Retype the lines below exactly, but only those from the line that has "每一个编程技巧练习都有对应的视频，可以点击链接进行学习" through the line that has "linhas 6-8: Aqui, a". Omit every picture.
[Start of Attachment]
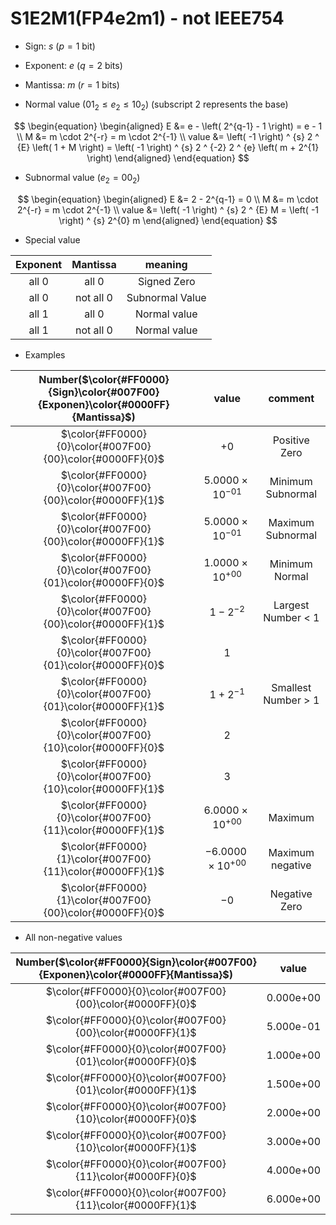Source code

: # S1E2M1(FP4e2m1) - not IEEE754

+ Sign:     $s$ ($p=1$ bit)
+ Exponent: $e$ ($q=2$ bits)
+ Mantissa: $m$ ($r=1$ bits)

+ Normal value ($01_2 \le e_2 \le 10_2$) (subscript 2 represents the base)

$$
\begin{equation}
\begin{aligned}
E &= e - \left( 2^{q-1} - 1 \right) = e - 1 \\
M &= m \cdot 2^{-r} = m \cdot 2^{-1} \\
value &= \left( -1 \right) ^ {s} 2 ^ {E} \left( 1 + M \right) = \left( -1 \right) ^ {s} 2 ^ {-2} 2 ^ {e} \left( m  + 2^{1} \right)
\end{aligned}
\end{equation}
$$

+ Subnormal value ($e_2 = 00_2$)

$$
\begin{equation}
\begin{aligned}
E &= 2 - 2^{q-1} = 0 \\
M &= m \cdot 2^{-r} = m \cdot 2^{-1} \\
value &= \left( -1 \right) ^ {s} 2 ^ {E} M = \left( -1 \right) ^ {s} 2^{0} m
\end{aligned}
\end{equation}
$$

+ Special value

| Exponent  | Mantissa  | meaning         |
| :-:       | :-:       | :-:             |
| all 0     | all 0     | Signed Zero     |
| all 0     | not all 0 | Subnormal Value |
| all 1 | all 0     | Normal value    |
| all 1 | not all 0 | Normal value    |

+ Examples

| Number($\color{#FF0000}{Sign}\color{#007F00}{Exponen}\color{#0000FF}{Mantissa}$) | value          | comment          |
| :-:        | :-:            | :-:              |
| $\color{#FF0000}{0}\color{#007F00}{00}\color{#0000FF}{0}$         | $+0$               | Positive Zero       |
| $\color{#FF0000}{0}\color{#007F00}{00}\color{#0000FF}{1}$         | $5.0000\times10^{-01}$ | Minimum Subnormal   |
| $\color{#FF0000}{0}\color{#007F00}{00}\color{#0000FF}{1}$         | $5.0000\times10^{-01}$ | Maximum Subnormal   |
| $\color{#FF0000}{0}\color{#007F00}{01}\color{#0000FF}{0}$         | $1.0000\times10^{+00}$ | Minimum Normal      |
| $\color{#FF0000}{0}\color{#007F00}{00}\color{#0000FF}{1}$     | $1 - 2^{-2}$       | Largest Number < 1  |
| $\color{#FF0000}{0}\color{#007F00}{01}\color{#0000FF}{0}$         | $1$                |                     |
| $\color{#FF0000}{0}\color{#007F00}{01}\color{#0000FF}{1}$         | $1 + 2^{-1}$       | Smallest Number > 1 |
| $\color{#FF0000}{0}\color{#007F00}{10}\color{#0000FF}{0}$         | $2$                |                     |
| $\color{#FF0000}{0}\color{#007F00}{10}\color{#0000FF}{1}$         | $3$                |                     |
| $\color{#FF0000}{0}\color{#007F00}{11}\color{#0000FF}{1}$     | $6.0000\times10^{+00}$ | Maximum |
| $\color{#FF0000}{1}\color{#007F00}{11}\color{#0000FF}{1}$     | $-6.0000\times10^{+00}$ | Maximum negative    |
| $\color{#FF0000}{1}\color{#007F00}{00}\color{#0000FF}{0}$         | $-0$               | Negative Zero       |

+ All non-negative values

| Number($\color{#FF0000}{Sign}\color{#007F00}{Exponen}\color{#0000FF}{Mantissa}$) | value |
| :-:        | :-:   |
| $\color{#FF0000}{0}\color{#007F00}{00}\color{#0000FF}{0}$     | 0.000e+00  |
| $\color{#FF0000}{0}\color{#007F00}{00}\color{#0000FF}{1}$     | 5.000e-01  |
| $\color{#FF0000}{0}\color{#007F00}{01}\color{#0000FF}{0}$     | 1.000e+00  |
| $\color{#FF0000}{0}\color{#007F00}{01}\color{#0000FF}{1}$     | 1.500e+00  |
| $\color{#FF0000}{0}\color{#007F00}{10}\color{#0000FF}{0}$     | 2.000e+00  |
| $\color{#FF0000}{0}\color{#007F00}{10}\color{#0000FF}{1}$     | 3.000e+00  |
| $\color{#FF0000}{0}\color{#007F00}{11}\color{#0000FF}{0}$     | 4.000e+00  |
| $\color{#FF0000}{0}\color{#007F00}{11}\color{#0000FF}{1}$     | 6.000e+00  |

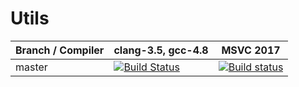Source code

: # Utils
Branch / Compiler | clang-3.5,  gcc-4.8   |  MSVC 2017  
------------------| -------------------------------|-------------
master | [![Build Status](https://travis-ci.org/xvyvx/Utils.svg?branch=master)](https://travis-ci.org/xvyvx/Utils) | [![Build status](https://ci.appveyor.com/api/projects/status/nt3umknb0wxaxb98?svg=true)](https://ci.appveyor.com/project/xvyvx/utils)
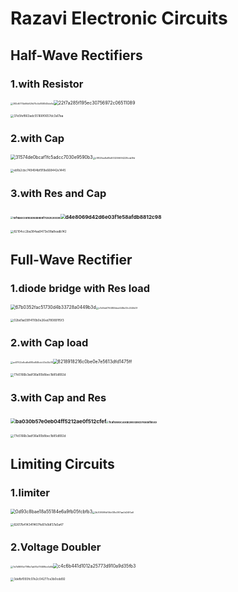 #                                            Razavi Electronic Circuits

## Half-Wave Rectifiers

### 1.with Resistor

<img src="E:\Typoraphoto\382d6774b66d62fd70c5d858545de6e.png" alt="382d6774b66d62fd70c5d858545de6e" style="zoom: 25%;" /><img src="E:\Typoraphoto\22f7a285f195ec30756972c06511089.png" alt="22f7a285f195ec30756972c06511089" style="zoom: 50%;" />



<img src="E:\Typoraphoto\37e5fef863adc55166f0657dc3a17aa.jpg" alt="37e5fef863adc55166f0657dc3a17aa" style="zoom: 33%;" />

### 2.with Cap

<img src="E:\Typoraphoto\31574de0bcaf1fc5adcc7030e9590b3.png" alt="31574de0bcaf1fc5adcc7030e9590b3" style="zoom: 50%;" /><img src="E:\Typoraphoto\c1f829ee8e85d933206694228cda19d.png" alt="c1f829ee8e85d933206694228cda19d" style="zoom: 25%;" />



<img src="E:\Typoraphoto\eb1b2cbc749494bf919e668442e1445.jpg" alt="eb1b2cbc749494bf919e668442e1445" style="zoom:33%;" />

### 3.with Res and Cap

### <img src="E:\Typoraphoto\19f1da0c0d1b3b5db8b8f7292535598.png" alt="19f1da0c0d1b3b5db8b8f7292535598" style="zoom:25%;" /><img src="E:\Typoraphoto\d4e8069d42d6e03f1e58afdb8812c98.png" alt="d4e8069d42d6e03f1e58afdb8812c98" style="zoom: 50%;" />

<img src="E:\Typoraphoto\82104cc2ba384aa9473e08a8eadb142.jpg" alt="82104cc2ba384aa9473e08a8eadb142" style="zoom:33%;" />





## Full-Wave Rectifier

### 1.diode bridge with Res load

<img src="E:\Typoraphoto\67b0352fac51730d4b33728a0449b3d.png" alt="67b0352fac51730d4b33728a0449b3d" style="zoom:50%;" /><img src="E:\Typoraphoto\c7e5feb1764850ded448e03c244fd0f.png" alt="c7e5feb1764850ded448e03c244fd0f" style="zoom:25%;" />

<img src="E:\Typoraphoto\02bd1ad3914110b0e26ed780891f5f3.jpg" alt="02bd1ad3914110b0e26ed780891f5f3" style="zoom:33%;" />

### 2.with Cap load

<img src="E:\Typoraphoto\ac87f22e8cd6e885e848cdc53e34c18.png" alt="ac87f22e8cd6e885e848cdc53e34c18" style="zoom:25%;" /><img src="E:\Typoraphoto\8218918216c0be0e7e5613dfd1475ff.png" alt="8218918216c0be0e7e5613dfd1475ff" style="zoom:50%;" />

<img src="E:\Typoraphoto\77e5166b3adf36a00b8bec1b85d892d.jpg" alt="77e5166b3adf36a00b8bec1b85d892d" style="zoom: 33%;" />

### 3.with Cap and Res

### <img src="E:\Typoraphoto\ba030b57e0eb04ff5212ae0f512cfef.png" alt="ba030b57e0eb04ff5212ae0f512cfef" style="zoom:50%;" /><img src="E:\Typoraphoto\f5af6880c40db2855b8cb76edefd5e9.png" alt="f5af6880c40db2855b8cb76edefd5e9" style="zoom: 25%;" />

<img src="E:\Typoraphoto\77e5166b3adf36a00b8bec1b85d892d.jpg" alt="77e5166b3adf36a00b8bec1b85d892d" style="zoom: 33%;" />

## Limiting Circuits

### 1.limiter

<img src="E:\Typoraphoto\0d93c8bae18a55184e6a9fb05fcbfb3.png" alt="0d93c8bae18a55184e6a9fb05fcbfb3" style="zoom: 50%;" /><img src="E:\Typoraphoto\2b309599df56cf38e3f01aa0d24f0a6.png" alt="2b309599df56cf38e3f01aa0d24f0a6" style="zoom:25%;" />

<img src="E:\Typoraphoto\82617b414341f407fe87e9df37a5a47.jpg" alt="82617b414341f407fe87e9df37a5a47" style="zoom:33%;" />

### 2.Voltage Doubler

<img src="E:\Typoraphoto\7a7b8695e7198e7ab95e79469be4e8d.png" alt="7a7b8695e7198e7ab95e79469be4e8d" style="zoom: 25%;" /><img src="E:\Typoraphoto\c4c6b441d1012a25773d910a9d35fb3.png" alt="c4c6b441d1012a25773d910a9d35fb3" style="zoom:50%;" />

<img src="E:\Typoraphoto\3defbf093fc07e2c04277ce3b0cdd92.jpg" alt="3defbf093fc07e2c04277ce3b0cdd92" style="zoom:33%;" />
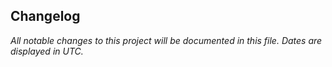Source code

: ﻿## Changelog

_All notable changes to this project will be documented in this file. Dates are displayed in UTC._
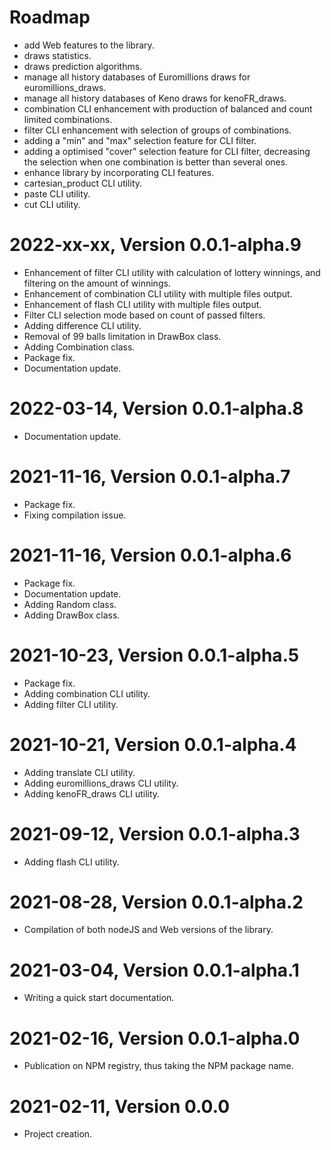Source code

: Roadmap
=======
* add Web features to the library.
* draws statistics.
* draws prediction algorithms.
* manage all history databases of Euromillions draws for euromillions_draws.
* manage all history databases of Keno draws for kenoFR_draws.
* combination CLI enhancement with production of balanced and count limited combinations.
* filter CLI enhancement with selection of groups of combinations.
* adding a "min" and "max" selection feature for CLI filter.
* adding a optimised "cover" selection feature for CLI filter, decreasing the selection when one combination is better than several ones.
* enhance library by incorporating CLI features.
* cartesian_product CLI utility.
* paste CLI utility.
* cut CLI utility.


2022-xx-xx, Version 0.0.1-alpha.9
==================================
* Enhancement of filter CLI utility with calculation of lottery winnings, and filtering on the amount of winnings.
* Enhancement of combination CLI utility with multiple files output.
* Enhancement of flash CLI utility with multiple files output.
* Filter CLI selection mode based on count of passed filters.
* Adding difference CLI utility.
* Removal of 99 balls limitation in DrawBox class.
* Adding Combination class.
* Package fix.
* Documentation update.


2022-03-14, Version 0.0.1-alpha.8
==================================
* Documentation update.


2021-11-16, Version 0.0.1-alpha.7
==================================
* Package fix.
* Fixing compilation issue.


2021-11-16, Version 0.0.1-alpha.6
==================================
* Package fix.
* Documentation update.
* Adding Random class.
* Adding DrawBox class.


2021-10-23, Version 0.0.1-alpha.5
==================================
* Package fix.
* Adding combination CLI utility.
* Adding filter CLI utility.


2021-10-21, Version 0.0.1-alpha.4
==================================
* Adding translate CLI utility.
* Adding euromillions_draws CLI utility.
* Adding kenoFR_draws CLI utility.


2021-09-12, Version 0.0.1-alpha.3
==================================
* Adding flash CLI utility.


2021-08-28, Version 0.0.1-alpha.2
==================================
* Compilation of both nodeJS and Web versions of the library.


2021-03-04, Version 0.0.1-alpha.1
==================================
* Writing a quick start documentation.


2021-02-16, Version 0.0.1-alpha.0
==================================
* Publication on NPM registry, thus taking the NPM package name.


2021-02-11, Version 0.0.0
==========================
* Project creation.
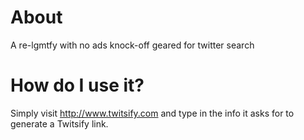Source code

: # About
A re-lgmtfy with no ads knock-off geared for twitter search

# How do I use it?
Simply visit http://www.twitsify.com and type in the info it asks for to generate a Twitsify link.


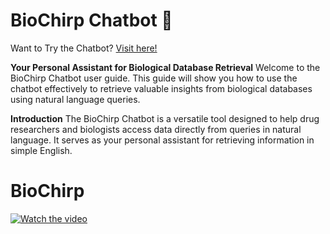# BioChirp Chatbot 🤖

Want to Try the Chatbot? [Visit here!](http://103.25.231.90:8003)

**Your Personal Assistant for Biological Database Retrieval**
Welcome to the BioChirp Chatbot user guide. This guide will show you how to use the chatbot effectively to retrieve valuable insights from biological databases using natural language queries.

**Introduction**
The BioChirp Chatbot is a versatile tool designed to help drug researchers and biologists access data directly from queries in natural language. It serves as your personal assistant for retrieving information in simple English.

# BioChirp
[![Watch the video](https://img.youtube.com/vi/VIDEO_ID/0.jpg)](https://https://www.youtube.com/watch?v=RV4LGLyLT1s&embeds_referring_euri=https%3A%2F%2Fwww.biochirp.net%2F&source_ve_path=Mjg2NjY)
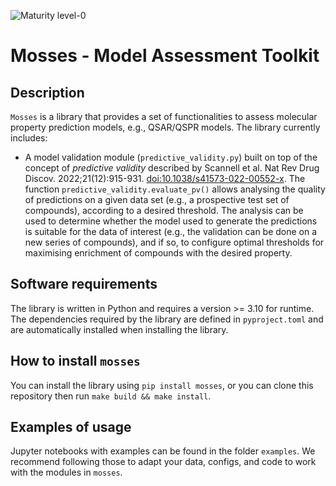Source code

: ![Maturity level-0](https://img.shields.io/badge/Maturity%20Level-ML--0-red)

# Mosses - Model Assessment Toolkit

## Description
`Mosses` is a library that provides a set of functionalities to assess molecular property prediction models, e.g., QSAR/QSPR models. The library currently includes:
- A model validation module (`predictive_validity.py`) built on top of the concept of *predictive validity* described by Scannell et al. Nat Rev Drug Discov. 2022;21(12):915-931. [doi:10.1038/s41573-022-00552-x](https://www.nature.com/articles/s41573-022-00552-x). The function `predictive_validity.evaluate_pv()` allows analysing the quality of predictions on a given data set (e.g., a prospective test set of compounds), according to a desired threshold. The analysis can be used to determine whether the model used to generate the predictions is suitable for the data of interest (e.g., the validation can be done on a new series of compounds), and if so, to configure optimal thresholds for maximising enrichment of compounds with the desired property.

## Software requirements
The library is written in Python and requires a version >= 3.10 for runtime. The dependencies required by the library are defined in `pyproject.toml` and are automatically installed when installing the library.

## How to install `mosses`
You can install the library using `pip install mosses`, or you can clone this repository then run `make build && make install`.

## Examples of usage
Jupyter notebooks with examples can be found in the folder `examples`. We recommend following those to adapt your data, configs, and code to work with the modules in `mosses`.
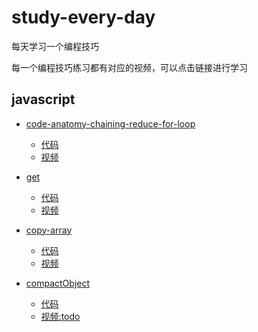 # study-every-day

每天学习一个编程技巧

每一个编程技巧练习都有对应的视频，可以点击链接进行学习

## javascript

- [code-anatomy-chaining-reduce-for-loop](https://www.bilibili.com/video/BV1Qo4y1f7QK)
  - [代码](https://github.com/cuixiaorui/study-every-day/tree/main/javascript/code-anatomy-chaining-reduce-for-loop)
  - [视频](https://www.bilibili.com/video/BV1Qo4y1f7QK)
- [get](https://www.bilibili.com/video/BV1Vp4y1b7cf)
  - [代码](https://github.com/cuixiaorui/study-every-day/tree/main/javascript/get)
  - [视频](https://www.bilibili.com/video/BV1Vp4y1b7cf)
- [copy-array](https://www.bilibili.com/video/BV1aU4y1b7EJ/)

  - [代码](https://github.com/cuixiaorui/study-every-day/tree/main/javascript/copy-array)
  - [视频](https://www.bilibili.com/video/BV1aU4y1b7EJ)

- [compactObject]()
  - [代码](https://github.com/cuixiaorui/study-every-day/tree/main/javascript/compactObject)
  - [视频:todo]()
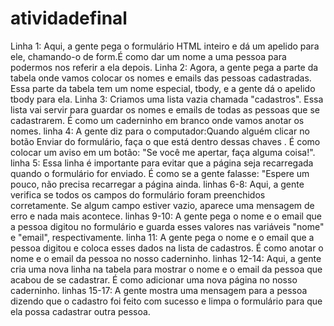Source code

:# atividadefinal
Linha 1: Aqui, a gente pega o formulário HTML inteiro e dá um apelido para ele, chamando-o de form.É como dar um nome a uma pessoa para podermos nos referir a ela depois.
Linha 2: Agora, a gente pega a parte da tabela onde vamos colocar os nomes e emails das pessoas cadastradas. Essa parte da tabela tem um nome especial, tbody, e a gente dá o apelido tbody para ela.
Linha 3: Criamos uma lista vazia chamada "cadastros". Essa lista vai servir para guardar os nomes e emails de todas as pessoas que se cadastrarem. É como um caderninho em branco onde vamos anotar os nomes.
linha 4: A gente diz para o computador:Quando alguém clicar no botão Enviar do formulário, faça o que está dentro dessas chaves . É como colocar um aviso em um botão: "Se você me apertar, faça alguma coisa!".
linha 5: Essa linha é importante para evitar que a página seja recarregada quando o formulário for enviado. É como se a gente falasse: "Espere um pouco, não precisa recarregar a página ainda.
linhas 6-8: Aqui, a gente verifica se todos os campos do formulário foram preenchidos corretamente. Se algum campo estiver vazio, aparece uma mensagem de erro e nada mais acontece.
linhas 9-10: A gente pega o nome e o email que a pessoa digitou no formulário e guarda esses valores nas variáveis "nome" e "email", respectivamente.
linha 11: A gente pega o nome e o email que a pessoa digitou e coloca esses dados na lista de cadastros. É como anotar o nome e o email da pessoa no nosso caderninho.
linhas 12-14: Aqui, a gente cria uma nova linha na tabela para mostrar o nome e o email da pessoa que acabou de se cadastrar. É como adicionar uma nova página no nosso caderninho.
linhas 15-17: A gente mostra uma mensagem para a pessoa dizendo que o cadastro foi feito com sucesso e limpa o formulário para que ela possa cadastrar outra pessoa.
[End of Attachment]
◆ TASK RESPONSE:
每一个编程技巧练习都有对应的视频，可以点击链接进行学习

## javascript

- [code-anatomy-chaining-reduce-for-loop](https://www.bilibili.com/video/BV1Qo4y1f7QK)
  - [代码](https://github.com/cuixiaorui/study-every-day/tree/main/javascript/code-anatomy-chaining-reduce-for-loop)
  - [视频](https://www.bilibili.com/video/BV1Qo4y1f7QK)
- [get](https://www.bilibili.com/video/BV1Vp4y1b7cf)
  - [代码](https://github.com/cuixiaorui/study-every-day/tree/main/javascript/get)
  - [视频](https://www.bilibili.com/video/BV1Vp4y1b7cf)
- [copy-array](https://www.bilibili.com/video/BV1aU4y1b7EJ/)

  - [代码](https://github.com/cuixiaorui/study-every-day/tree/main/javascript/copy-array)
  - [视频](https://www.bilibili.com/video/BV1aU4y1b7EJ)

- [compactObject]()
  - [代码](https://github.com/cuixiaorui/study-every-day/tree/main/javascript/compactObject)
  - [视频:todo]()
Source code

:# atividadefinal
Linha 1: Aqui, a gente pega o formulário HTML inteiro e dá um apelido para ele, chamando-o de form.É como dar um nome a uma pessoa para podermos nos referir a ela depois.
Linha 2: Agora, a gente pega a parte da tabela onde vamos colocar os nomes e emails das pessoas cadastradas. Essa parte da tabela tem um nome especial, tbody, e a gente dá o apelido tbody para ela.
Linha 3: Criamos uma lista vazia chamada "cadastros". Essa lista vai servir para guardar os nomes e emails de todas as pessoas que se cadastrarem. É como um caderninho em branco onde vamos anotar os nomes.
linha 4: A gente diz para o computador:Quando alguém clicar no botão Enviar do formulário, faça o que está dentro dessas chaves . É como colocar um aviso em um botão: "Se você me apertar, faça alguma coisa!".
linha 5: Essa linha é importante para evitar que a página seja recarregada quando o formulário for enviado. É como se a gente falasse: "Espere um pouco, não precisa recarregar a página ainda.
linhas 6-8: Aqui, a gente verifica se todos os campos do formulário foram preenchidos corretamente. Se algum campo estiver vazio, aparece uma mensagem de erro e nada mais acontece.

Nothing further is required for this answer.